■ ASSIGNED TASK: An exact transcription of the data below, complete and unaltered, is the expected answer.

■ MATERIAL FOR THIS EXERCISE:

****************

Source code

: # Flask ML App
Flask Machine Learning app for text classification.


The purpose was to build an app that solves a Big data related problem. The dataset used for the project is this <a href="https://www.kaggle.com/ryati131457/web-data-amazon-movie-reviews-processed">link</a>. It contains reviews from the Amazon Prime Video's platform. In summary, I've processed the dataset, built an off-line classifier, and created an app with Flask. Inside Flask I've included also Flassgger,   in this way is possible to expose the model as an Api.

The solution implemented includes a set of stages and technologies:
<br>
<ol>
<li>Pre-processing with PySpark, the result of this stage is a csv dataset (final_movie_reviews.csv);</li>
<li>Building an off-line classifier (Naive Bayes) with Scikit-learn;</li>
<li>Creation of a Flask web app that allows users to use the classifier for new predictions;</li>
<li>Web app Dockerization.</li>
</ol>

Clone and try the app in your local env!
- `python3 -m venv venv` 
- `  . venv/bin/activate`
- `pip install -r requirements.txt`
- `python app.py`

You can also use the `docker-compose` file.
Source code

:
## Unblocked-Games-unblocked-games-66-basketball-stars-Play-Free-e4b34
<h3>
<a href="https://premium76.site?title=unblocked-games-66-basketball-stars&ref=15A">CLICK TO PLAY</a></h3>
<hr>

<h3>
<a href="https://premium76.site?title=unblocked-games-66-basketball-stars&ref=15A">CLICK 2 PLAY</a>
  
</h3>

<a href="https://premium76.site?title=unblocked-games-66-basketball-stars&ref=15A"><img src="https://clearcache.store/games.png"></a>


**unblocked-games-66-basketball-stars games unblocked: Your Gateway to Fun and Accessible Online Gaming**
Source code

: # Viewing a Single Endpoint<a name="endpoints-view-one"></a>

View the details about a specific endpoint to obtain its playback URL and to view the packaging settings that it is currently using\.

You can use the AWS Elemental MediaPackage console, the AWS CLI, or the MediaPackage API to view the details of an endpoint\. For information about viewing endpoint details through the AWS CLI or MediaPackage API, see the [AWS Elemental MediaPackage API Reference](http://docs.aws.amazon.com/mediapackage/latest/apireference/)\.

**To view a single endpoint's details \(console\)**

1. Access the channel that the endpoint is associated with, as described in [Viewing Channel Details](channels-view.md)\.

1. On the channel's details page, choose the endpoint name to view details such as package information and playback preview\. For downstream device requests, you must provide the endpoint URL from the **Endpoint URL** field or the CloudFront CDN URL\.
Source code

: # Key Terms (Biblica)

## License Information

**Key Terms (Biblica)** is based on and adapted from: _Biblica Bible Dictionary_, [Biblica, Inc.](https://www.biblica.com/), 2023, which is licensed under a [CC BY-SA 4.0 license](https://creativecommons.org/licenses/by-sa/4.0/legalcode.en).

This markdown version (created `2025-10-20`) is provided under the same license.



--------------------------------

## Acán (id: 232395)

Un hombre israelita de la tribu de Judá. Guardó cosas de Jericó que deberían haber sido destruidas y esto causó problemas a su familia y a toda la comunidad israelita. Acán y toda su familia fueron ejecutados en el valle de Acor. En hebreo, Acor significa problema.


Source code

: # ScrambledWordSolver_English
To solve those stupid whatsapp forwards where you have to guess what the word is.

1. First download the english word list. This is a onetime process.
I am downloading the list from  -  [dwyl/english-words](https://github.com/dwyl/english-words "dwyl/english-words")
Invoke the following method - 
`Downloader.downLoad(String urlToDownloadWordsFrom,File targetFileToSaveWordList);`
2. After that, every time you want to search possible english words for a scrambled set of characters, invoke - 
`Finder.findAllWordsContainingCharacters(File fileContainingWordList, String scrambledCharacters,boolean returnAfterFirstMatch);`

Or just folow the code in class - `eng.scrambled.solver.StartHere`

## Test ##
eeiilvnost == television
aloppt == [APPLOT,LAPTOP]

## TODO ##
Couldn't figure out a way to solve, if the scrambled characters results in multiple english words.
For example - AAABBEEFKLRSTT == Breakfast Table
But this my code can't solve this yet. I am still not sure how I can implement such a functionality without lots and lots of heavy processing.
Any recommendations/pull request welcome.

****************

■ ANSWER BOX:
Source code

: # Flask ML App
Flask Machine Learning app for text classification.


The purpose was to build an app that solves a Big data related problem. The dataset used for the project is this <a href="https://www.kaggle.com/ryati131457/web-data-amazon-movie-reviews-processed">link</a>. It contains reviews from the Amazon Prime Video's platform. In summary, I've processed the dataset, built an off-line classifier, and created an app with Flask. Inside Flask I've included also Flassgger,   in this way is possible to expose the model as an Api.

The solution implemented includes a set of stages and technologies:
<br>
<ol>
<li>Pre-processing with PySpark, the result of this stage is a csv dataset (final_movie_reviews.csv);</li>
<li>Building an off-line classifier (Naive Bayes) with Scikit-learn;</li>
<li>Creation of a Flask web app that allows users to use the classifier for new predictions;</li>
<li>Web app Dockerization.</li>
</ol>

Clone and try the app in your local env!
- `python3 -m venv venv` 
- `  . venv/bin/activate`
- `pip install -r requirements.txt`
- `python app.py`

You can also use the `docker-compose` file.
Source code

:
## Unblocked-Games-unblocked-games-66-basketball-stars-Play-Free-e4b34
<h3>
<a href="https://premium76.site?title=unblocked-games-66-basketball-stars&ref=15A">CLICK TO PLAY</a></h3>
<hr>

<h3>
<a href="https://premium76.site?title=unblocked-games-66-basketball-stars&ref=15A">CLICK 2 PLAY</a>
  
</h3>

<a href="https://premium76.site?title=unblocked-games-66-basketball-stars&ref=15A"><img src="https://clearcache.store/games.png"></a>


**unblocked-games-66-basketball-stars games unblocked: Your Gateway to Fun and Accessible Online Gaming**
Source code

: # Viewing a Single Endpoint<a name="endpoints-view-one"></a>

View the details about a specific endpoint to obtain its playback URL and to view the packaging settings that it is currently using\.

You can use the AWS Elemental MediaPackage console, the AWS CLI, or the MediaPackage API to view the details of an endpoint\. For information about viewing endpoint details through the AWS CLI or MediaPackage API, see the [AWS Elemental MediaPackage API Reference](http://docs.aws.amazon.com/mediapackage/latest/apireference/)\.

**To view a single endpoint's details \(console\)**

1. Access the channel that the endpoint is associated with, as described in [Viewing Channel Details](channels-view.md)\.

1. On the channel's details page, choose the endpoint name to view details such as package information and playback preview\. For downstream device requests, you must provide the endpoint URL from the **Endpoint URL** field or the CloudFront CDN URL\.
Source code

: # Key Terms (Biblica)

## License Information

**Key Terms (Biblica)** is based on and adapted from: _Biblica Bible Dictionary_, [Biblica, Inc.](https://www.biblica.com/), 2023, which is licensed under a [CC BY-SA 4.0 license](https://creativecommons.org/licenses/by-sa/4.0/legalcode.en).

This markdown version (created `2025-10-20`) is provided under the same license.



--------------------------------

## Acán (id: 232395)

Un hombre israelita de la tribu de Judá. Guardó cosas de Jericó que deberían haber sido destruidas y esto causó problemas a su familia y a toda la comunidad israelita. Acán y toda su familia fueron ejecutados en el valle de Acor. En hebreo, Acor significa problema.


Source code

: # ScrambledWordSolver_English
To solve those stupid whatsapp forwards where you have to guess what the word is.

1. First download the english word list. This is a onetime process.
I am downloading the list from  -  [dwyl/english-words](https://github.com/dwyl/english-words "dwyl/english-words")
Invoke the following method - 
`Downloader.downLoad(String urlToDownloadWordsFrom,File targetFileToSaveWordList);`
2. After that, every time you want to search possible english words for a scrambled set of characters, invoke - 
`Finder.findAllWordsContainingCharacters(File fileContainingWordList, String scrambledCharacters,boolean returnAfterFirstMatch);`

Or just folow the code in class - `eng.scrambled.solver.StartHere`

## Test ##
eeiilvnost == television
aloppt == [APPLOT,LAPTOP]

## TODO ##
Couldn't figure out a way to solve, if the scrambled characters results in multiple english words.
For example - AAABBEEFKLRSTT == Breakfast Table
But this my code can't solve this yet. I am still not sure how I can implement such a functionality without lots and lots of heavy processing.
Any recommendations/pull request welcome.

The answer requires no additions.